▶ Data excerpts:
_ _ _ _

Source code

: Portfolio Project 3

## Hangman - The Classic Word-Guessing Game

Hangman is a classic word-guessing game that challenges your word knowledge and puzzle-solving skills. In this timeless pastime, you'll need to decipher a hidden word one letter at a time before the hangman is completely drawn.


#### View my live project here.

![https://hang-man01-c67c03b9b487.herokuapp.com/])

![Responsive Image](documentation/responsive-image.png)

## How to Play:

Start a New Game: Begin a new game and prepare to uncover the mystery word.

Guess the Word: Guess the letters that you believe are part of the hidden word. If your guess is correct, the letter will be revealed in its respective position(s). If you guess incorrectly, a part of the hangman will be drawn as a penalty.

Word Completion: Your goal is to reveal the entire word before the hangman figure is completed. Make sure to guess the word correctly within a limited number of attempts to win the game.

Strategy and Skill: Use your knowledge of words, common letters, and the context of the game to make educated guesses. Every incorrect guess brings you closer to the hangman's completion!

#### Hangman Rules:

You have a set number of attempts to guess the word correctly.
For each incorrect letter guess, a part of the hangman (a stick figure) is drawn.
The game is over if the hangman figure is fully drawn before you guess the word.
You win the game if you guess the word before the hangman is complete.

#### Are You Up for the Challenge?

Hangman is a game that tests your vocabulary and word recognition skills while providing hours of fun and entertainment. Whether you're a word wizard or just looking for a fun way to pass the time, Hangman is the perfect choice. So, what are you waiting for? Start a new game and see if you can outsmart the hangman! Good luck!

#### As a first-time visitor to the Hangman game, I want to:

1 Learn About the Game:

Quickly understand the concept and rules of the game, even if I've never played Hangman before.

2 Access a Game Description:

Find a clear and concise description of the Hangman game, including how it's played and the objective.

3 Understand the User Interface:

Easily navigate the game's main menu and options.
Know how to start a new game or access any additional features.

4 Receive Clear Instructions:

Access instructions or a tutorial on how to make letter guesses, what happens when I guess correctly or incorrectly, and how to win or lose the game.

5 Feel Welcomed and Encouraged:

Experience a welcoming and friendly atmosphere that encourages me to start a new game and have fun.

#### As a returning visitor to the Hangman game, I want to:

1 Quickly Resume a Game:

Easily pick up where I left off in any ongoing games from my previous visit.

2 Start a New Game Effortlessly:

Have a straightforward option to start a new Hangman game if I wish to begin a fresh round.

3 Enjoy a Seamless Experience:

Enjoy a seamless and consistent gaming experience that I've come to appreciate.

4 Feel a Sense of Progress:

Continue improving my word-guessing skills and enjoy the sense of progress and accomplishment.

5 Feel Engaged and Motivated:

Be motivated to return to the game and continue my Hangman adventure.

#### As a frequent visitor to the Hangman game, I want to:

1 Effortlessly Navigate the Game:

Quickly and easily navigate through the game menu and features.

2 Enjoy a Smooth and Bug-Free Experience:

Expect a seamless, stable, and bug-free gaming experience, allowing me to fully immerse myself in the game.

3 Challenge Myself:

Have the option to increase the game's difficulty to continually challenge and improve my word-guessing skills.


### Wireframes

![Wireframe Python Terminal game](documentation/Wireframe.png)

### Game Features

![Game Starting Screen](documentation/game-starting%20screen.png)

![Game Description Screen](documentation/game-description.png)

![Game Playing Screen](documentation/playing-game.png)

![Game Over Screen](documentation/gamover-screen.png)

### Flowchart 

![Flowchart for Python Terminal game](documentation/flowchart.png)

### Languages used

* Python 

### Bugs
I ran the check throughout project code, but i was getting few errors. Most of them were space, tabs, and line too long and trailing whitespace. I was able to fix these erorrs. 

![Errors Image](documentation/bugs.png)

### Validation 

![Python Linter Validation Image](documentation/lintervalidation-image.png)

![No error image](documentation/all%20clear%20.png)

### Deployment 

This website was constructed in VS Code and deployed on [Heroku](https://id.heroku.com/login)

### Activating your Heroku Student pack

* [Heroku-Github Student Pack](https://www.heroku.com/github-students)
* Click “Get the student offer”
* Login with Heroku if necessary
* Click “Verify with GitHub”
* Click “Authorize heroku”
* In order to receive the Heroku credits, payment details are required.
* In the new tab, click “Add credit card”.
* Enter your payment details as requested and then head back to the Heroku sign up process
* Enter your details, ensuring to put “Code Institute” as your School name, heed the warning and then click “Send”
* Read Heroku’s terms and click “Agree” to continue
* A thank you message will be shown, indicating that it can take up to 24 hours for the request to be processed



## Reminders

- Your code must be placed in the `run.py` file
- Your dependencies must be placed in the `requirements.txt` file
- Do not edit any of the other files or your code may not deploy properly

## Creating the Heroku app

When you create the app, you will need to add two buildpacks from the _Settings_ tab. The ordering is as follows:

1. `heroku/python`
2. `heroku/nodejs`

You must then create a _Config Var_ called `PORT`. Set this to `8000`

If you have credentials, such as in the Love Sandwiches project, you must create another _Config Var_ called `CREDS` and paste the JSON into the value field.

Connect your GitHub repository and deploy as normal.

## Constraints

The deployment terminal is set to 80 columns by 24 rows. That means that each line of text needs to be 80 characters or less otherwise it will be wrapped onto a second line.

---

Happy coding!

_ _ _ _

▶ Task instructions: Search each line of the entries for the string "create", then say how many lines have it. Reply with the number only.

▶ Written solution: 3